New York Court of Appeals Clarifies Lawyer Misconduct Subject to N.Y. Judiciary Law § 487

April 10, 2020Publications / Mentions

On March 31, 2020, the New York Court of Appeals issued a significant decision concerning the scope of New York Judiciary Law § 487.  See Bill Birds, Inc. v. Stein Law Firm, P.C., --- N.E.3d ----, 2020 WL 1521903 (N.Y. Mar. 31, 2020) (“Bill Birds”).

Judiciary Law § 487 prohibits a lawyer from, among other things, engaging in “any deceit or collusion . . . with [the] intent to deceive the court or any party.”  To establish liability under this statute, a plaintiff must show that a lawyer acted intentionally (i.e., with scienter), but need not demonstrate that the deceived party justifiably relied on the lawyer’s false statements or other deception. 

In recent years, we have seen an increase in plaintiffs asserting Judiciary Law § 487 claims in actions involving alleged misconduct by lawyers, including legal malpractice actions.  An allegation that a lawyer violated Judiciary Law § 487 is a serious matter.  The statute subjects the lawyer to both misdemeanor criminal penalties and treble damages in any civil action in which the claim is proved. 

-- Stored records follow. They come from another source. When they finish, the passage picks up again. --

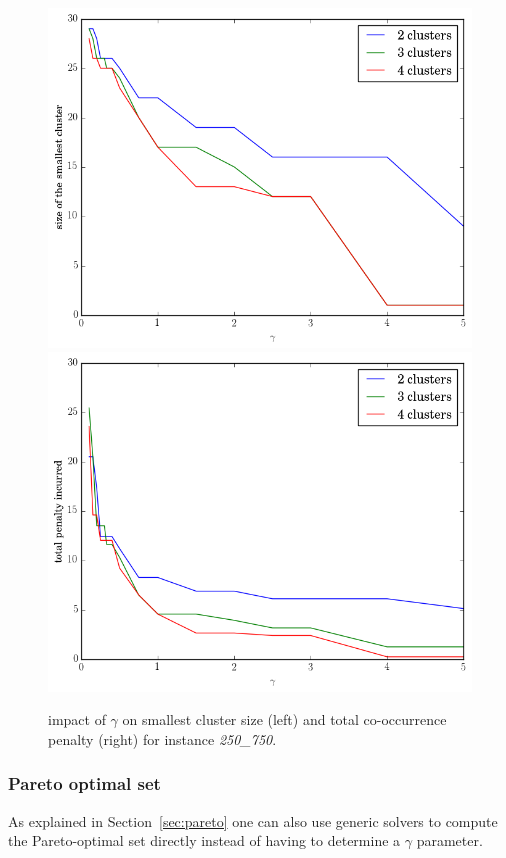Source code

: \documentclass[conference]{IEEEtran}
\begin{document}
\begin{figure}
\centering
\includegraphics[scale=0.25]{images/gamma_smallest_cluster_size}
\includegraphics[scale=0.25]{images/gamma_total_penalty_incurred}
\captionsetup{font=small}
\caption{impact of $\gamma$ on smallest cluster size (left) and total co-occurrence penalty (right) for instance \emph{250\_750}.}
\label{fig:gamma}
\end{figure}

\subsubsection{Pareto optimal set}
As explained in Section~\ref{sec:pareto} one can also use generic solvers to compute the Pareto-optimal set directly instead of having to determine a $\gamma$ parameter.
\end{document}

In recognition of the seriousness of such liability, the Court of Appeals in Bill Birds limited the type of attorney misconduct that is actionable under Judiciary Law § 487.  In Bill Birds, a former client alleged that the defendant law firm lied about the merits of the client’s potential trademark infringement claims so that the client would retain the law firm to prosecute a meritless action and pay the firm legal fees.  The former client further alleged that, after the action was dismissed on procedural grounds, the law firm concealed the dismissal for months and lied about the reason for the delay.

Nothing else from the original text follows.